El kirchnerismo participó del ciclo
progresista regional con una impronta peronista. No compartió la matriz
socialdemócrata de endiosamiento institucional que imperó en Brasil,
Uruguay. Prevaleció la norma presidencialista, los mecanismos
delegativos y los órganos para-institucionales.
Este rumbo
fue conceptualizado a través de elogiosas teorías del populismo, que
impugnaron las fantasías republicanas, exaltando la gravitación del
liderazgo y la necesidad del conflicto.
Esa mirada también
confluyó con la vieja animosidad peronista hacia el socialismo. El
“pos-marxismo” pro-populista empalmó con los prejuicios anticomunistas y
contrastó con el reencuentro de Evo y Chávez con la revolución cubana.
En su hostilidad al proyecto anticapitalista Néstor y Cristina
mantuvieron su fidelidad a los tres peronismos precedentes.
Pragmatismo sin fronteras
El
primero y el segundo peronismo gobernaron un país que conservaba la
dinámica floreciente del pasado. La tercera y cuarta versión intentaron
remedios contrapuestos a la monumental crisis de las últimas décadas.
Ese retroceso económico incluye agudos colapsos periódicos.
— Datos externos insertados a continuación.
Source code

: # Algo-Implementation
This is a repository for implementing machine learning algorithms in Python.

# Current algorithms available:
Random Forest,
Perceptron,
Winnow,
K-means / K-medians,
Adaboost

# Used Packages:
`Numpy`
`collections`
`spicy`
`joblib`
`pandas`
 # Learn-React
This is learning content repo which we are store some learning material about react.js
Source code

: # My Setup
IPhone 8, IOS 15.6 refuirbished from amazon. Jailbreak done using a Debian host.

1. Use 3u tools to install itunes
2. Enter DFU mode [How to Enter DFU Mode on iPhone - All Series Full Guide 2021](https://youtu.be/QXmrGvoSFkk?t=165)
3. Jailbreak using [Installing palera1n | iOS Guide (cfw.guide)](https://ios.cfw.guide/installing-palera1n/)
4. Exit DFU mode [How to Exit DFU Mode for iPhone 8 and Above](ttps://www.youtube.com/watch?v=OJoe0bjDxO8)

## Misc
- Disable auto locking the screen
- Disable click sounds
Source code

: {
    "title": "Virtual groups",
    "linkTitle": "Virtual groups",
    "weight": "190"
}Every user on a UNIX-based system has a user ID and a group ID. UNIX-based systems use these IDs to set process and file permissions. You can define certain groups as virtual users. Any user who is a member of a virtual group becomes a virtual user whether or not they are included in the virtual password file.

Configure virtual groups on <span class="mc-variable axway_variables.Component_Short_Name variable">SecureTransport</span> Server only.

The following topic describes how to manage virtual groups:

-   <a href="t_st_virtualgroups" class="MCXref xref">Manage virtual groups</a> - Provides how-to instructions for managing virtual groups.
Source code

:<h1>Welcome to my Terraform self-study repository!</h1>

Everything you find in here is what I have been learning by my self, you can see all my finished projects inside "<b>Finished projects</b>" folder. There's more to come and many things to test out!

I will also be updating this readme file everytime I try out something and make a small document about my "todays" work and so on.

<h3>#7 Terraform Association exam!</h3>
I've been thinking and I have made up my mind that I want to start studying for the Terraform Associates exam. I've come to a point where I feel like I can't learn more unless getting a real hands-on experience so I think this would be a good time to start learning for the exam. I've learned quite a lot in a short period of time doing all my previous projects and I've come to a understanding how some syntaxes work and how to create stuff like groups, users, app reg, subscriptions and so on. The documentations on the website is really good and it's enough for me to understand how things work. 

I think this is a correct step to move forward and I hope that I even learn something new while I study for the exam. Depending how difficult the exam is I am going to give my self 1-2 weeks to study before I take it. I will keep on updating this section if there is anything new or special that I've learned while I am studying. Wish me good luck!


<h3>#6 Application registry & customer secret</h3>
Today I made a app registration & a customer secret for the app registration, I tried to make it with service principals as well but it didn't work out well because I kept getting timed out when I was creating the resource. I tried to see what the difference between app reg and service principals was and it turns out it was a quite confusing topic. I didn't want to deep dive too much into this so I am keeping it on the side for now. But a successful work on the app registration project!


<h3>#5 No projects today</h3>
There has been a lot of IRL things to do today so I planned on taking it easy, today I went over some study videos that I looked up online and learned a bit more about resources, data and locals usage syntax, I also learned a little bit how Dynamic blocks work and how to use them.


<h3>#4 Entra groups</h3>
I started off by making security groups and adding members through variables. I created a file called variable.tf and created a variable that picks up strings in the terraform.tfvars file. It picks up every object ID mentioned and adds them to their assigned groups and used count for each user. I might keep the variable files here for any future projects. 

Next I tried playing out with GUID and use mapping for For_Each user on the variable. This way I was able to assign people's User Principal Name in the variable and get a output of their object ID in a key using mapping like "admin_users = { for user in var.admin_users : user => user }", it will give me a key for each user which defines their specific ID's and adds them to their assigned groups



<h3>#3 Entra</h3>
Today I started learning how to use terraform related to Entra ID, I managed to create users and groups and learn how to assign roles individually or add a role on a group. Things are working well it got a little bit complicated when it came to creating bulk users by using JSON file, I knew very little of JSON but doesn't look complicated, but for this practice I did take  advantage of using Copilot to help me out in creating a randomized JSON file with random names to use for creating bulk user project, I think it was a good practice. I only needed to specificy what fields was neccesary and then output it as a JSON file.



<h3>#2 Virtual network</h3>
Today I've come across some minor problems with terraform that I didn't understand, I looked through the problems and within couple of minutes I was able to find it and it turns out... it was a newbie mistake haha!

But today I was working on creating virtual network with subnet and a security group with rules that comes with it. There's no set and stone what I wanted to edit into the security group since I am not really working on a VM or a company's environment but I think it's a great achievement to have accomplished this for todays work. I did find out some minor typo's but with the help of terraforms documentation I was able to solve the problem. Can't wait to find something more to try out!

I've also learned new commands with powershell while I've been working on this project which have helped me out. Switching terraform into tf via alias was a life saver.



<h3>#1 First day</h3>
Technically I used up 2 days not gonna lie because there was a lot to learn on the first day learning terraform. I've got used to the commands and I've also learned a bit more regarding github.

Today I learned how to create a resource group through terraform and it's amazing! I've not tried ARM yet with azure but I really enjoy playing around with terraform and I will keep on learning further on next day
En muy pocos
países se observan oscilaciones tan abruptas del nivel de actividad,
fugas de capital tan significativas y niveles tan persistentes de
inflación.
Ese tormentoso escenario es un efecto de las
adversidades generadas por la globalización. El país albergó una
industrialización temprana, con gran desenvolvimiento del mercado
interno e importantes conquistas sociales. Esa estructura no encaja con
el capitalismo actual y por esa razón la sucesión de ajustes no tiene
fin.
El mismo desacople padecen otras economías medianas
como Brasil y México. Pero Argentina no tiene las compensaciones del
enorme mercado vigente en el primer caso. Tampoco cuenta con la
proximidad de negocios en Estados Unidos que atempera la crisis azteca.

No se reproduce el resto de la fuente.